● **Saved entries**:
________________________

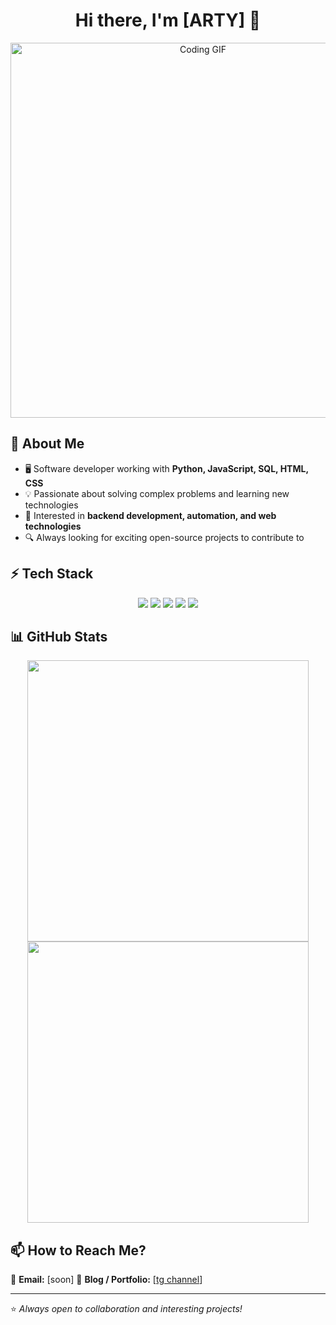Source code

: <h1 align="center">Hi there, I'm [ARTY] 👋</h1>
<p align="center">
  <img src="https://user-images.githubusercontent.com/00000000/00000000-00000000-0000-0000-0000-000000000000.gif" width="600" alt="Coding GIF">
</p>

## 🚀 About Me
- 🖥️ Software developer working with **Python, JavaScript, SQL, HTML, CSS**
- 💡 Passionate about solving complex problems and learning new technologies  
- 🎯 Interested in **backend development, automation, and web technologies**  
- 🔍 Always looking for exciting open-source projects to contribute to  

## ⚡ Tech Stack
<p align="center">
  <img src="https://img.shields.io/badge/Python-3776AB?style=for-the-badge&logo=python&logoColor=white">
  <img src="https://img.shields.io/badge/JavaScript-F7DF1E?style=for-the-badge&logo=javascript&logoColor=black">
  <img src="https://img.shields.io/badge/SQL-4479A1?style=for-the-badge&logo=postgresql&logoColor=white">
  <img src="https://img.shields.io/badge/HTML5-E34F26?style=for-the-badge&logo=html5&logoColor=white">
  <img src="https://img.shields.io/badge/CSS3-1572B6?style=for-the-badge&logo=css3&logoColor=white">
</p>

## 📊 GitHub Stats
<p align="center">
  <img src="https://github-readme-stats.vercel.app/api?username=artycmd&show_icons=true&theme=dark&hide_border=true&hide=commits" width="450">
  <img src="https://github-readme-streak-stats.herokuapp.com/?user=artycmd&theme=dark&hide_border=true" width="450">
</p>

## 📫 How to Reach Me?
📧 **Email:** [soon] 
📜 **Blog / Portfolio:** [[tg channel](https://t.me/@cryptameme)]    

---

⭐️ _Always open to collaboration and interesting projects!_
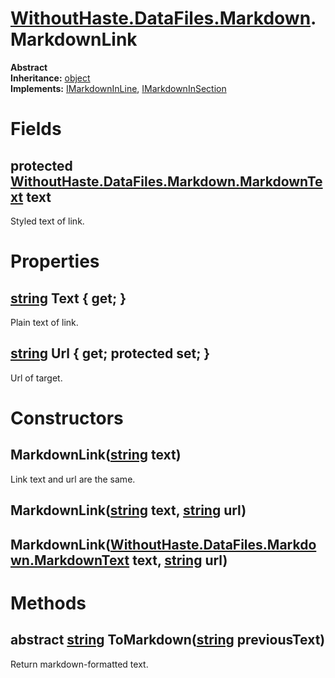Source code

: # [WithoutHaste.DataFiles.Markdown](TableOfContents.WithoutHaste.DataFiles.Markdown.md).MarkdownLink

**Abstract**  
**Inheritance:** [object](https://docs.microsoft.com/en-us/dotnet/api/system.object)  
**Implements:** [IMarkdownInLine](WithoutHaste.DataFiles.Markdown.IMarkdownInLine.md), [IMarkdownInSection](WithoutHaste.DataFiles.Markdown.IMarkdownInSection.md)  

# Fields

## protected [WithoutHaste.DataFiles.Markdown.MarkdownText](WithoutHaste.DataFiles.Markdown.MarkdownText.md) text

Styled text of link.  

# Properties

## [string](https://docs.microsoft.com/en-us/dotnet/api/system.string) Text { get; }

Plain text of link.  

## [string](https://docs.microsoft.com/en-us/dotnet/api/system.string) Url { get; protected set; }

Url of target.  

# Constructors

## MarkdownLink([string](https://docs.microsoft.com/en-us/dotnet/api/system.string) text)

Link text and url are the same.  

## MarkdownLink([string](https://docs.microsoft.com/en-us/dotnet/api/system.string) text, [string](https://docs.microsoft.com/en-us/dotnet/api/system.string) url)

## MarkdownLink([WithoutHaste.DataFiles.Markdown.MarkdownText](WithoutHaste.DataFiles.Markdown.MarkdownText.md) text, [string](https://docs.microsoft.com/en-us/dotnet/api/system.string) url)

# Methods

## abstract [string](https://docs.microsoft.com/en-us/dotnet/api/system.string) ToMarkdown([string](https://docs.microsoft.com/en-us/dotnet/api/system.string) previousText)

Return markdown-formatted text.  

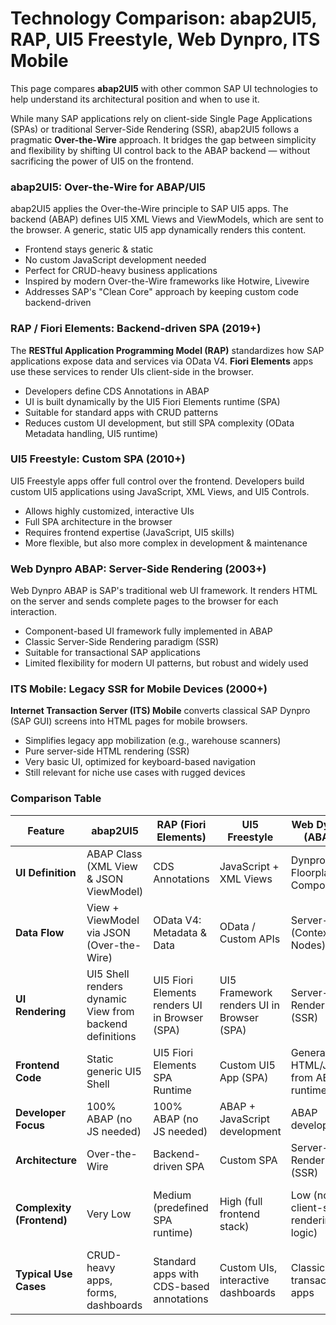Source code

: # Technology Comparison: abap2UI5, RAP, UI5 Freestyle, Web Dynpro, ITS Mobile

This page compares **abap2UI5** with other common SAP UI technologies to help understand its architectural position and when to use it.

While many SAP applications rely on client-side Single Page Applications (SPAs) or traditional Server-Side Rendering (SSR), abap2UI5 follows a pragmatic **Over-the-Wire** approach. It bridges the gap between simplicity and flexibility by shifting UI control back to the ABAP backend — without sacrificing the power of UI5 on the frontend.

### abap2UI5: Over-the-Wire for ABAP/UI5
abap2UI5 applies the Over-the-Wire principle to SAP UI5 apps. The backend (ABAP) defines UI5 XML Views and ViewModels, which are sent to the browser. A generic, static UI5 app dynamically renders this content.

- Frontend stays generic & static
- No custom JavaScript development needed
- Perfect for CRUD-heavy business applications
- Inspired by modern Over-the-Wire frameworks like Hotwire, Livewire
- Addresses SAP's "Clean Core" approach by keeping custom code backend-driven

### RAP / Fiori Elements: Backend-driven SPA (2019+)
The **RESTful Application Programming Model (RAP)** standardizes how SAP applications expose data and services via OData V4. **Fiori Elements** apps use these services to render UIs client-side in the browser.

- Developers define CDS Annotations in ABAP
- UI is built dynamically by the UI5 Fiori Elements runtime (SPA)
- Suitable for standard apps with CRUD patterns
- Reduces custom UI development, but still SPA complexity (OData Metadata handling, UI5 runtime)

### UI5 Freestyle: Custom SPA (2010+)
UI5 Freestyle apps offer full control over the frontend. Developers build custom UI5 applications using JavaScript, XML Views, and UI5 Controls.

- Allows highly customized, interactive UIs
- Full SPA architecture in the browser
- Requires frontend expertise (JavaScript, UI5 skills)
- More flexible, but also more complex in development & maintenance

### Web Dynpro ABAP: Server-Side Rendering (2003+)
Web Dynpro ABAP is SAP's traditional web UI framework. It renders HTML on the server and sends complete pages to the browser for each interaction.

- Component-based UI framework fully implemented in ABAP
- Classic Server-Side Rendering paradigm (SSR)
- Suitable for transactional SAP applications
- Limited flexibility for modern UI patterns, but robust and widely used

### ITS Mobile: Legacy SSR for Mobile Devices (2000+)
**Internet Transaction Server (ITS) Mobile** converts classical SAP Dynpro (SAP GUI) screens into HTML pages for mobile browsers.

- Simplifies legacy app mobilization (e.g., warehouse scanners)
- Pure server-side HTML rendering (SSR)
- Very basic UI, optimized for keyboard-based navigation
- Still relevant for niche use cases with rugged devices


### Comparison Table

| Feature | abap2UI5 | RAP (Fiori Elements) | UI5 Freestyle | Web Dynpro (ABAP) | ITS Mobile |
|----------|----------|---------------------|---------------|------------------|------------|
| **UI Definition** | ABAP Class (XML View & JSON ViewModel) | CDS Annotations | JavaScript + XML Views | Dynpro / Floorplan Components | Dynpro (SAP GUI Screens) |
| **Data Flow** | View + ViewModel via JSON (Over-the-Wire) | OData V4: Metadata & Data | OData / Custom APIs | Server-side (Context Nodes) | Server-side (Dynpro → HTML) |
| **UI Rendering** | UI5 Shell renders dynamic View from backend definitions | UI5 Fiori Elements renders UI in Browser (SPA) | UI5 Framework renders UI in Browser (SPA) | Server-side Rendering (SSR) | Server-side Rendering (SSR) |
| **Frontend Code** | Static generic UI5 Shell | UI5 Fiori Elements SPA Runtime | Custom UI5 App (SPA) | Generated HTML/JS from ABAP runtime | Generated HTML from ITS Service |
| **Developer Focus** | 100% ABAP (no JS needed) | 100% ABAP (no JS needed) | ABAP + JavaScript development | ABAP development | ABAP Dynpro development |
| **Architecture** | Over-the-Wire | Backend-driven SPA | Custom SPA | Server-Side Rendering (SSR) | Server-Side Rendering (SSR) |
| **Complexity (Frontend)** | Very Low | Medium (predefined SPA runtime) | High (full frontend stack) | Low (no client-side rendering logic) | Very Low (HTML rendering of GUI screens) |
| **Typical Use Cases** | CRUD-heavy apps, forms, dashboards | Standard apps with CDS-based annotations | Custom UIs, interactive dashboards | Classic SAP transactional apps | Legacy mobile apps (scanner, warehouse) |

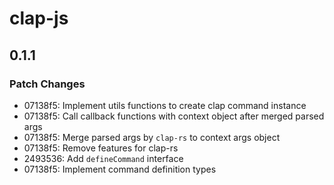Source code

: # clap-js

## 0.1.1

### Patch Changes

- 07138f5: Implement utils functions to create clap command instance
- 07138f5: Call callback functions with context object after merged parsed args
- 07138f5: Merge parsed args by `clap-rs` to context args object
- 07138f5: Remove features for clap-rs
- 2493536: Add `defineCommand` interface
- 07138f5: Implement command definition types
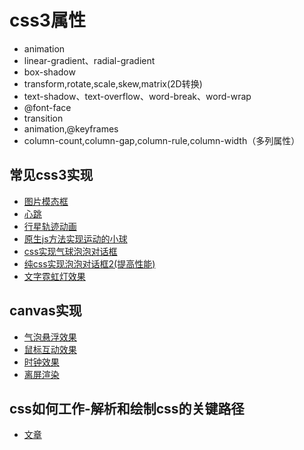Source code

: # css3属性
+ animation
+ linear-gradient、radial-gradient
+ box-shadow
+ transform,rotate,scale,skew,matrix(2D转换)
+ text-shadow、text-overflow、word-break、word-wrap
+ @font-face
+ transition
+ animation,@keyframes
+ column-count,column-gap,column-rule,column-width（多列属性）


## 常见css3实现
+ [图片模态框](https://lyllovelemon.github.io/css-strengthen/src/ep3.html)
+ [心跳](https://lyllovelemon.github.io/css-strengthen/src/ep4.html)
+ [行星轨迹动画](https://lyllovelemon.github.io/css-strengthen/src/ep5.html)
+ [原生js方法实现运动的小球](https://lyllovelemon.github.io/css-strengthen/src/ep6.html)
+ [css实现气球泡泡对话框](https://lyllovelemon.github.io/css-strengthen/src/bubble.html)
+ [纯css实现泡泡对话框2(提高性能)](https://lyllovelemon.github.io/css-strengthen/src/dialog.html)
+ [文字霓虹灯效果](https://lyllovelemon.github.io/css-strengthen/src/effects/textAnimation2.html)
## canvas实现
+ [气泡悬浮效果](https://lyllovelemon.github.io/css-strengthen/src/canvas/bubble.html)
+ [鼠标互动效果](https://lyllovelemon.github.io/css-strengthen/src/canvas/mouse.html)
+ [时钟效果](https://lyllovelemon.github.io/css-strengthen/src/canvas/ep1.html)
+ [离屏渲染](https://lyllovelemon.github.io/css-strengthen/src/canvas/offline.html)

## css如何工作-解析和绘制css的关键路径
+ [文章](https://lyllovelemon.github.io/css-strengthen/src/css-render.md)

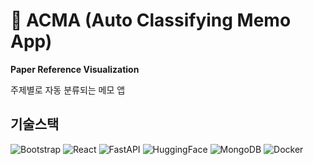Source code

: # 📝 ACMA (Auto Classifying Memo App)

**Paper Reference Visualization**

주제별로 자동 분류되는 메모 앱


## 기술스택

![Bootstrap](https://img.shields.io/badge/Bootstrap-7952B3?style=flat-square&logo=bootstrap&logoColor=white)
![React](https://img.shields.io/badge/React-61DAFB?style=flat-square&logo=React&logoColor=white)
![FastAPI](https://img.shields.io/badge/FastAPI-009688?style=flat-square&logo=FastAPI&logoColor=white)
![HuggingFace](https://huggingface.co/datasets/huggingface/brand-assets/resolve/main/hf-logo-with-title.png)
![MongoDB](https://img.shields.io/badge/MongoDB-47A248?style=flat-square&logo=MongoDB&logoColor=white)
![Docker](https://img.shields.io/badge/Docker-2496ED?style=flat-square&logo=Docker&logoColor=white)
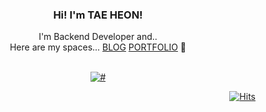 <div align="center">
  
### Hi! I'm TAE HEON!
I'm Backend Developer and..<br>
Here are my spaces... <a href="https://kang-tae-heon.tistory.com">BLOG</a>  <a href="https://kang-tae-heon@tistory.com">PORTFOLIO</a> 🚀
<br><br>

 [![#](https://github-readme-stats.vercel.app/api?username=teh4&hide=stars,issues&hide_title=true&count_private=true&show_icons=true&theme=holi)](https://github.com/teh4/github-readme-stats)

</div>

<div align="right">

[![Hits](https://hits.seeyoufarm.com/api/count/incr/badge.svg?url=https%3A%2F%2Fgithub.com%2Fteh4&count_bg=%232D5177&title_bg=%2363A3EE&icon=ghostery.svg&icon_color=%23F0F8FF&title=Hello&edge_flat=false)](https://github.com/teh4)


</div>







<!--
**teh4/teh4** is a ✨ _special_ ✨ repository because its `README.md` (this file) appears on your GitHub profile.

Here are some ideas to get you started:

- 🔭 I’m currently working on ...
- 🌱 I’m currently learning ...
- 👯 I’m looking to collaborate on ...
- 🤔 I’m looking for help with ...
- 💬 Ask me about ...
- 📫 How to reach me: ...
- 😄 Pronouns: ...
- ⚡ Fun fact: ...
-->
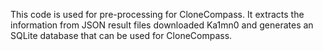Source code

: This code is used for pre-processing for CloneCompass.
It extracts the information from JSON result files downloaded Ka1mn0 and generates an SQLite database that can be used for CloneCompass.
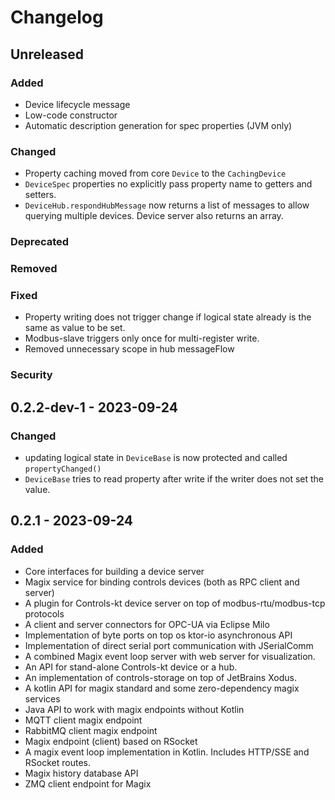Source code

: # Changelog

## Unreleased

### Added
- Device lifecycle message
- Low-code constructor
- Automatic description generation for spec properties (JVM only)

### Changed
- Property caching moved from core `Device` to the `CachingDevice`
- `DeviceSpec` properties no explicitly pass property name to getters and setters.
- `DeviceHub.respondHubMessage` now returns a list of messages to allow querying multiple devices. Device server also returns an array.

### Deprecated

### Removed

### Fixed
- Property writing does not trigger change if logical state already is the same as value to be set.
- Modbus-slave triggers only once for multi-register write.
- Removed unnecessary scope in hub messageFlow

### Security

## 0.2.2-dev-1 - 2023-09-24

### Changed
- updating logical state in `DeviceBase` is now protected and called `propertyChanged()`
- `DeviceBase` tries to read property after write if the writer does not set the value.

## 0.2.1 - 2023-09-24

### Added
- Core interfaces for building a device server
- Magix service for binding controls devices (both as RPC client and server)
- A plugin for Controls-kt device server on top of modbus-rtu/modbus-tcp protocols
- A client and server connectors for OPC-UA via Eclipse Milo
- Implementation of byte ports on top os ktor-io asynchronous API
- Implementation of direct serial port communication with JSerialComm
- A combined Magix event loop server with web server for visualization.
- An API for stand-alone Controls-kt device or a hub.
- An implementation of controls-storage on top of JetBrains Xodus.
- A kotlin API for magix standard and some zero-dependency magix services
- Java API to work with magix endpoints without Kotlin
- MQTT client magix endpoint
- RabbitMQ client magix endpoint
- Magix endpoint (client) based on RSocket
- A magix event loop implementation in Kotlin. Includes HTTP/SSE and RSocket routes.
- Magix history database API
- ZMQ client endpoint for Magix

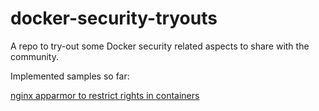 # docker-security-tryouts
A repo to try-out some Docker security related aspects to share with the community.

Implemented samples so far:

[nginx apparmor to restrict rights in containers](nginx/apparmor/index.md)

________________________

● **Exercise aim**:
Count the lines above holding "string". Give only the number.

● **Your response**:
6